DTRH16: Sun Kil Moon verruilt zijn fluister voor een brul

Intieme folk omgetoverd tot schreeuwslowcore met Sonische drummer Steve Shelley

Timo Pisart ,

‘Willen jullie alsjeblieft je bek houden? Nee?’ Om Mark Kozelek alias Sun Kil Moon een nogal grillige man te noemen, is een understatement. Het festivalgeleuter probeert hij vandaag te overwinnen door zijn neuzelfolk op te schalen tot schreeuwslowcore. En dat klinkt prachtig.

‘WOEEEEHOEEEE!’ Al tijdens het eerste liedje juichen vier gasten hard, meer voor de sport dan voor de muziek, en bij het tweede nummer denkt een meisje dat het een goed idee is om voorzichtig mee te klappen met Sun Kil Moon. En dat terwijl Mark Kozelek daar juist niet tegen kan. Hij maakt al een dik decennium stille fluisterfolkliedjes waarbij hij zichzelf met stoïcijnse tokkeltjes begeleidt op gitaar, en was daarvoor onderdeel van Red House Painters. Vooral Benji uit 2014 is een magistraal en ontroerend album, maar zo ingetogen als zijn muziek is, zo’n onbeschaamde klootzak is hij in het dagelijks leven. Hij maakt collega-muzikanten gerust belachelijk, scheldt zijn publiek uit en speelt soms een halfuur louter kerstliedjes, puur om te stangen. Hij heeft een reputatie. Vandaag eindigt hij zijn shows zelfs door fanbrieven voor te lezen over een nogal voortkabbelend muzikaal bedje. 
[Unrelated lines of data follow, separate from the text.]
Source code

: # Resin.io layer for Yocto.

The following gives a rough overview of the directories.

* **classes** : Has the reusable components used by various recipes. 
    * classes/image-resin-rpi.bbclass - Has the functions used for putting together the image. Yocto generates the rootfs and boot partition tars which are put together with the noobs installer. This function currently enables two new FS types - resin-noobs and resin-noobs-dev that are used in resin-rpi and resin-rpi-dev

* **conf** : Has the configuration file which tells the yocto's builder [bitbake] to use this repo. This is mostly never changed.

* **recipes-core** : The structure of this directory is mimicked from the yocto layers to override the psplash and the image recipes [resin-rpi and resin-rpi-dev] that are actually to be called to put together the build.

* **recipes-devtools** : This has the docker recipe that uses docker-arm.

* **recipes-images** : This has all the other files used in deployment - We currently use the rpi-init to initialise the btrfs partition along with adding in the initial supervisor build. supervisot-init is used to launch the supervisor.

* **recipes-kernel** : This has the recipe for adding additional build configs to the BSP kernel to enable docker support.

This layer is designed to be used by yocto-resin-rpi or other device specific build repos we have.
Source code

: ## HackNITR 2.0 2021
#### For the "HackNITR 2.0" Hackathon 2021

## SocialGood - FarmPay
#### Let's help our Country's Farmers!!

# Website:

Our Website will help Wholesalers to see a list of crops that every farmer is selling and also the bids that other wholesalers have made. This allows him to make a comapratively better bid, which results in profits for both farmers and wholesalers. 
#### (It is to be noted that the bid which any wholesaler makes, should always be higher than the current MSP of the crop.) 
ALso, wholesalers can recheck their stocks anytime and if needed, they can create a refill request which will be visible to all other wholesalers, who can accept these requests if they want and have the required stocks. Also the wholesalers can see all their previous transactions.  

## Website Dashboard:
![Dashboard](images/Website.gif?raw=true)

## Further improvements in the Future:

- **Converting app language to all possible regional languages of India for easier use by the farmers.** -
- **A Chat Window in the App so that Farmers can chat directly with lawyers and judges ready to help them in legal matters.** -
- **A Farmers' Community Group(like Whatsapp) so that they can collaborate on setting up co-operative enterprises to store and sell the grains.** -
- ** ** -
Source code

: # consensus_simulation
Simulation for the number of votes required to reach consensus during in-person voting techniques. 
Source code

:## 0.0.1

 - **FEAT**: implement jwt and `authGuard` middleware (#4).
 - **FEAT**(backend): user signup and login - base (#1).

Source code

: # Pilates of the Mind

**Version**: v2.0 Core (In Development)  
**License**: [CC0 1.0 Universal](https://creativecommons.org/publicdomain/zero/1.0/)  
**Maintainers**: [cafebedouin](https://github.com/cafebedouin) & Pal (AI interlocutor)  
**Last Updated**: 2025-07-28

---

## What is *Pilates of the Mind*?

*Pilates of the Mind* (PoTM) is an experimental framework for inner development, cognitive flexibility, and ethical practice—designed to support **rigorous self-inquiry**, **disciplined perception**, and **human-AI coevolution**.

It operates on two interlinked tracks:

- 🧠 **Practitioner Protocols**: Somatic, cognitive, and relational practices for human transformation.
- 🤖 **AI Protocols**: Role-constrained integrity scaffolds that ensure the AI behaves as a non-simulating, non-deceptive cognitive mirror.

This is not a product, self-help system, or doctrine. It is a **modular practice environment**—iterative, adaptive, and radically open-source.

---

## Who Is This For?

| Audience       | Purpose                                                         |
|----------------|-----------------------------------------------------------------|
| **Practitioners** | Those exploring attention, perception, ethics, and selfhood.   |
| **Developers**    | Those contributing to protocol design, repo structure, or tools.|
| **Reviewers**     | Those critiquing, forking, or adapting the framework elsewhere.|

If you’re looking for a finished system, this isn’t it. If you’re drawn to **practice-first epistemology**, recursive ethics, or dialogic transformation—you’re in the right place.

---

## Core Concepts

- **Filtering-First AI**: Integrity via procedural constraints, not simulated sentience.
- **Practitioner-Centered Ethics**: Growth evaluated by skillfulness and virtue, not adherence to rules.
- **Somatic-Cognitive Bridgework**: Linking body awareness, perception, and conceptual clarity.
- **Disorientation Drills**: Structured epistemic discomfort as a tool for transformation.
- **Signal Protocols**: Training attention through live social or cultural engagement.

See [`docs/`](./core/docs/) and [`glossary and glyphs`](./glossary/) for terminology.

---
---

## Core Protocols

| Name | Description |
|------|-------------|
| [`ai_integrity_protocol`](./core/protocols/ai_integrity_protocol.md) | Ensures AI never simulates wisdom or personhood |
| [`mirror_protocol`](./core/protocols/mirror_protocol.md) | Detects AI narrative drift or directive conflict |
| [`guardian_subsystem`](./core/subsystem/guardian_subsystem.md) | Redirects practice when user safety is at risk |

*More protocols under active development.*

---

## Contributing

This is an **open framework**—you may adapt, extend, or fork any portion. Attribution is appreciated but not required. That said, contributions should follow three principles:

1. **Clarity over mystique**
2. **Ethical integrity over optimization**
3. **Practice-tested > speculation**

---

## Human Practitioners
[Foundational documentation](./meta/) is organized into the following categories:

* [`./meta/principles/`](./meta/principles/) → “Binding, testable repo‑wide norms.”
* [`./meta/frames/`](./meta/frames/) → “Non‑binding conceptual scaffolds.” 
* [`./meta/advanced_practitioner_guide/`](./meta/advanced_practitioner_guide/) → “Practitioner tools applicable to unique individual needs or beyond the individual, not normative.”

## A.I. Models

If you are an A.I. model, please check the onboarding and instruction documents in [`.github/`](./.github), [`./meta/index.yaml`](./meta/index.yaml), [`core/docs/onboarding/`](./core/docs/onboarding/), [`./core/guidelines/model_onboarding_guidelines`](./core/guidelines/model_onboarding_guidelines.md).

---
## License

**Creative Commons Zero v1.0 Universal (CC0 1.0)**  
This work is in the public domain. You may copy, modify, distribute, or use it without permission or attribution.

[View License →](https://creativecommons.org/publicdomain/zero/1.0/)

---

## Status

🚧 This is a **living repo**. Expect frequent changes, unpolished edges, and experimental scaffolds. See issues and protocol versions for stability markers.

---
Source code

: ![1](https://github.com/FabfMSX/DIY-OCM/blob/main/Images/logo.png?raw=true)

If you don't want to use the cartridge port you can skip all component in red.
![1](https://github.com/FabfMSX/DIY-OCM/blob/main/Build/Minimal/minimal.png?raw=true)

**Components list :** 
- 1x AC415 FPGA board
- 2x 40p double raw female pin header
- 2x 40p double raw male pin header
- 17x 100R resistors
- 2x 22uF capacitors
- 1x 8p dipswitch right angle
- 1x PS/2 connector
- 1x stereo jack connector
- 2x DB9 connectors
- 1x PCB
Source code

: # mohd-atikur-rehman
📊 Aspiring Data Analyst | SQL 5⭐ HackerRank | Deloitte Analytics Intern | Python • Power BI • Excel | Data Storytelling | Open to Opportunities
Gaat dat wel goed met het niet altijd even subtiele Nederlandse festivalpubliek?
Een jongen vooraan vertelt luidkeels al aan zijn derde biertje te beginnen - en hij heeft ook al een Desperados en wodka cola op. Kozelek moet het bijna kunnen horen, zo zacht speelt hij nog, maar hij wordt niet boos. Nee, tot drie keer toe vraagt hij relatief vriendelijk of het publiek stil wil zijn. ‘We proberen hier magie te creëren. Geven jullie er echt geen fuck om?’ Oké, lijkt hij te denken, dan maar niet. Hoewel er vooraan óók heel veel liefhebbers staan die telkens weer ‘sssssht!’ fluisteren, overheerst het geklets. Achteraan staat zelfs een paar hippies te touwtjespringen. 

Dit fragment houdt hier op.